# Juno Beach: Canada's D-Day Victory June 6, 1944 (Book Review)



## Danjanou (19 Nov 2006)

D-Day, the Sixth of June 1944, it is a day well known and celebrated in both historical texts and popular media. The day when the Allied armies stormed ashore in German occupied France and began the long process of liberating Western Europe. 

Depending on where one reads or watches accounts of that fateful day on the Normandy coastline, one gets a different opinion on who did the actual storming ashore and subsequent later liberating. Most accounts point out it was a multinational force of soldiers, sailors and airmen that were involved. However aside from the two main western allies The United States and Great Britain, one is generally given the impression that all the other national contingents Free French, Belgian, Norwegian etc. were token ones. 

This of course was not correct. One other nation made a major contribution to the Normandy invasion, Canada. The Canadians were given one of the five invasion beaches, Juno, and provided an Infantry Division (the 3rd Canadian Infantry Division)and an Tank Brigade (2nd Canadian Armoured Brigade)as the initial assault force on that beach. 

In addition the 1st Canadian Parachute Battalion was part of the British 6th Airborne Division and was among the first allied forces to land in occupied France. 

The massive contribution was not limited to land forces alone. The Royal Canadian Navy was present with 109 major and minor warships and landing craft. In the Air the Royal Canadian Air Force was also present in every capacity, preparatory bombing of the target beaches, disrupting enemy lines of communications and access of reinforcements, providing close ground support to the advancing troops and even contributing to the essential ASW (anti-submarine warfare) efforts to protect the invasion fleet. 

Canadians as a society have at times been accused of not being comfortable with their accomplishments and often gloss over their contributions to history. Added to this is the recent trend to deny any military heritage what so ever, the so called “peace keeper myth” that implies that we are not and never were warriors. 

Historian and author Mark Zuehlke is one who has attempted to correct this wrong. *Juno Beach* is his account of the Canadian contribution to Normandy. Zuehlke is no stranger to the Canadian contributions in the Second World War. He has previously written a trilogy of books *Ortona, Liri Valley* and *Gothic Line*, covering the Canadian campaign in Italy from 1943-45. *Juno Beach* is the first in a planed series that will cover the Canadian Army’s advance through North Western Europe. 

Zuehlke’s book concentrates solely on the Canadian contribution on June 6, 1944 and that is as it should be. There are numerous other works available that cover the American and British contributions. Most of the book is also concentrated on the actual day itself and on the efforts of the 3rd Canadian Division and the 2nd Canadian Armoured Brigade, the two units that literally stormed ashore on Juno Beach. 

Zuehlke was a novelist prior to his writing military history and that shows in the book.

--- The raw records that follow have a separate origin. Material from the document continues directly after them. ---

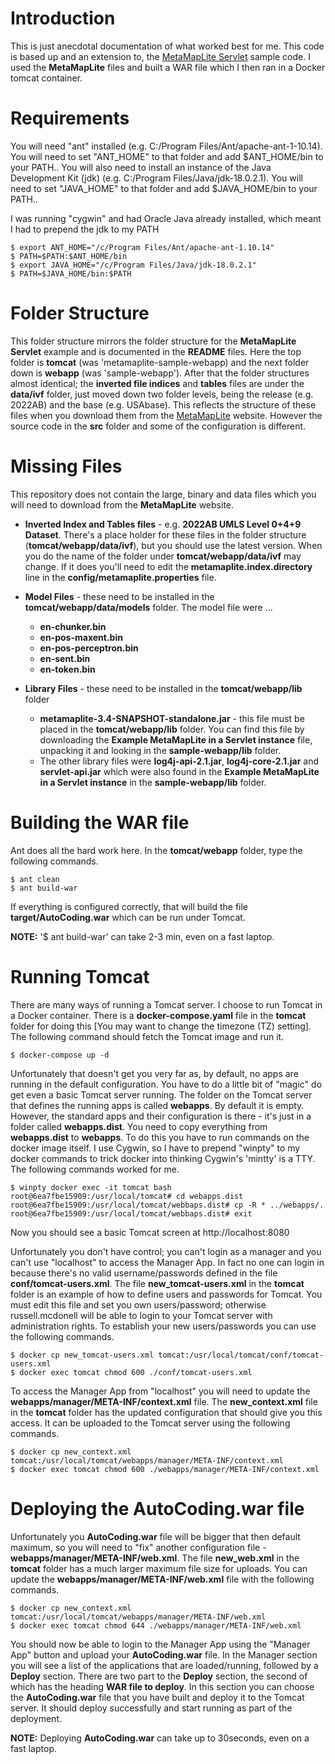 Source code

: # Introduction
This is just anecdotal documentation of what worked best for me.
This code is based up and an extension to, the [MetaMapLite Servlet](https://lhncbc.nlm.nih.gov/ii/tools/MetaMap/run-locally/MetaMapLite.html) sample code. I used the **MetaMapLite** files and built a WAR file which I then ran in a Docker tomcat container.

# Requirements
You will need "ant" installed (e.g. C:/Program Files/Ant/apache-ant-1-10.14).
You will need to set "ANT_HOME" to that folder and add $ANT_HOME/bin to your PATH..
You will also need to install an instance of the Java Development Kit (jdk) (e.g. C:/Program Files/Java/jdk-18.0.2.1).
You will need to set "JAVA_HOME" to that folder and add $JAVA_HOME/bin to your PATH..

I was running "cygwin" and had Oracle Java already installed, which meant I had to prepend the jdk to my PATH

    $ export ANT_HOME="/c/Program Files/Ant/apache-ant-1.10.14"
    $ PATH=$PATH:$ANT_HOME/bin
    $ export JAVA_HOME="/c/Program Files/Java/jdk-18.0.2.1"
    $ PATH=$JAVA_HOME/bin:$PATH

# Folder Structure
This folder structure mirrors the folder structure for the **MetaMapLite Servlet** example and is documented in the **README** files.
Here the top folder is **tomcat** (was 'metamaplite-sample-webapp) and the next folder down is **webapp** (was 'sample-webapp').
After that the folder structures almost identical; the **inverted file indices** and **tables** files are under the **data/ivf** folder,
just moved down two folder levels, being the release (e.g. 2022AB) and the base (e.g. USAbase).
This reflects the structure of these files when you download them from the [MetaMapLite](https://lhncbc.nlm.nih.gov/ii/tools/MetaMap/run-locally/MetaMapLite.html) website. However the source code in the **src** folder and some of the configuration is different.

# Missing Files
This repository does not contain the large, binary and data files which you will need to download from the **MetaMapLite** website.
* **Inverted Index and Tables files** - e.g. **2022AB UMLS Level 0+4+9 Dataset**. There's a place holder for these files in the folder structure (**tomcat/webapp/data/ivf**),
but you should use the latest version. When you do the name of the folder under **tomcat/webapp/data/ivf** may change. If it does you'll need
to edit the **metamaplite.index.directory** line in the **config/metamaplite.properties** file.
* **Model Files** - these need to be installed in the **tomcat/webapp/data/models** folder. The model file were ...
  * **en-chunker.bin**
  * **en-pos-maxent.bin**
  * **en-pos-perceptron.bin**
  * **en-sent.bin**
  * **en-token.bin**

* **Library Files** - these need to be installed in the **tomcat/webapp/lib** folder
  * **metamaplite-3.4-SNAPSHOT-standalone.jar** - this file must be placed in the **tomcat/webapp/lib** folder. You can find this file by downloading
the **Example MetaMapLite in a Servlet instance** file, unpacking it and looking in the **sample-webapp/lib** folder.
  * The other library files were **log4j-api-2.1.jar**, **log4j-core-2.1.jar** and **servlet-api.jar** which were also found in the **Example MetaMapLite in a Servlet instance** in the **sample-webapp/lib** folder.

# Building the WAR file
Ant does all the hard work here. In the **tomcat/webapp** folder, type the following commands.

    $ ant clean
    $ ant build-war
  
If everything is configured correctly, that will build the file **target/AutoCoding.war** which can be run under Tomcat.

**NOTE:** '$ ant build-war' can take 2-3 min, even on a fast laptop.

# Running Tomcat
There are many ways of running a Tomcat server. I choose to run Tomcat in a Docker container. There is a **docker-compose.yaml** file
in the **tomcat** folder for doing this [You may want to change the timezone (TZ) setting].
The following command should fetch the Tomcat image and run it.

    $ docker-compose up -d

Unfortunately that doesn't get you very far as, by default, no apps are running in the default configuration.
You have to do a little bit of "magic" do get even a basic Tomcat server running. The folder on the Tomcat server
that defines the running apps is called **webapps**. By default it is empty. However, the standard apps and their configuration
is there - it's just in a folder called **webapps.dist**. You need to copy everything from **webapps.dist** to **webapps**.
To do this you have to run commands on the docker image itself. I use Cygwin, so I have to prepend "winpty" to my
docker commands to trick docker into thinking Cygwin's 'mintty' is a TTY. The following commands worked for me.

    $ winpty docker exec -it tomcat bash
    root@6ea7fbe15909:/usr/local/tomcat# cd webapps.dist
    root@6ea7fbe15909:/usr/local/tomcat/webbaps.dist# cp -R * ../webapps/.
    root@6ea7fbe15909:/usr/local/tomcat/webbaps.dist# exit

Now you should see a basic Tomcat screen at http://localhost:8080

Unfortunately you don't have control; you can't login as a manager and you can't use "localhost" to access the Manager App.
In fact no one can login in because there's no valid username/passwords defined in the file **conf/tomcat-users.xml**.
The file **new_tomcat-users.xml** in the **tomcat** folder is an example of how to define users and passwords for Tomcat.
You must edit this file and set you own users/password; otherwise russell.mcdonell will be able to login to your Tomcat server
with administration rights. To establish your new users/passwords you can use the following commands.

    $ docker cp new_tomcat-users.xml tomcat:/usr/local/tomcat/conf/tomcat-users.xml
    $ docker exec tomcat chmod 600 ./conf/tomcat-users.xml

To access the Manager App from "localhost" you will need to update the **webapps/manager/META-INF/context.xml** file.
The **new_context.xml** file in the **tomcat** folder has the updated configuration that should give you this access.
It can be uploaded to the Tomcat server using the following commands.

    $ docker cp new_context.xml tomcat:/usr/local/tomcat/webapps/manager/META-INF/context.xml
    $ docker exec tomcat chmod 600 ./webapps/manager/META-INF/context.xml

# Deploying the AutoCoding.war file
Unfortunately you **AutoCoding.war** file will be bigger that then default maximum, so you will need to "fix" another
configuration file - **webapps/manager/META-INF/web.xml**. The file **new_web.xml** in the **tomcat** folder
has a much larger maximum file size for uploads. You can update the **webapps/manager/META-INF/web.xml** file with the following commands.

    $ docker cp new_context.xml tomcat:/usr/local/tomcat/webapps/manager/META-INF/web.xml
    $ docker exec tomcat chmod 644 ./webapps/manager/META-INF/web.xml


You should now be able to login to the Manager App using the "Manager App" button and upload your **AutoCoding.war** file.
In the Manager section you will see a list of the applications that are loaded/running, followed by a **Deploy** section.
There are two part to the **Deploy** section, the second of which has the heading **WAR file to deploy**.
In this section you can choose the **AutoCoding.war** file that you have built and deploy it to the Tomcat server.
It should deploy successfully and start running as part of the deployment.

**NOTE:** Deploying **AutoCoding.war** can take up to 30seconds, even on a fast laptop.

There is a nice flow to his prose, with none of the stilted often dry material on comes across in “official histories.” This style suits the research material that he used. Juno Beach is a soldiers (and airmens and sailors too) account of the battle more so than Colonels and generals one. A popular history as one review I’ve seen of it suggests, but also a more informal social history, one of ordinary men caught up in an extraordinary event. 

I had heard accounts form other military historians and reviewers earlier that Zuehlke’s works were often full of misinformation and errors. To be honest I did not come across any glaring omissions or incorrect information at all in the book. I’m more than familiar with the Normandy campaign as a whole and the specific Canadian part in it. I’ve read several books and accounts on the battle including Max Hasting’s *Overlord* just prior to this book. Therefore I could truthfully say that were there any errors that they should have been evident to me. 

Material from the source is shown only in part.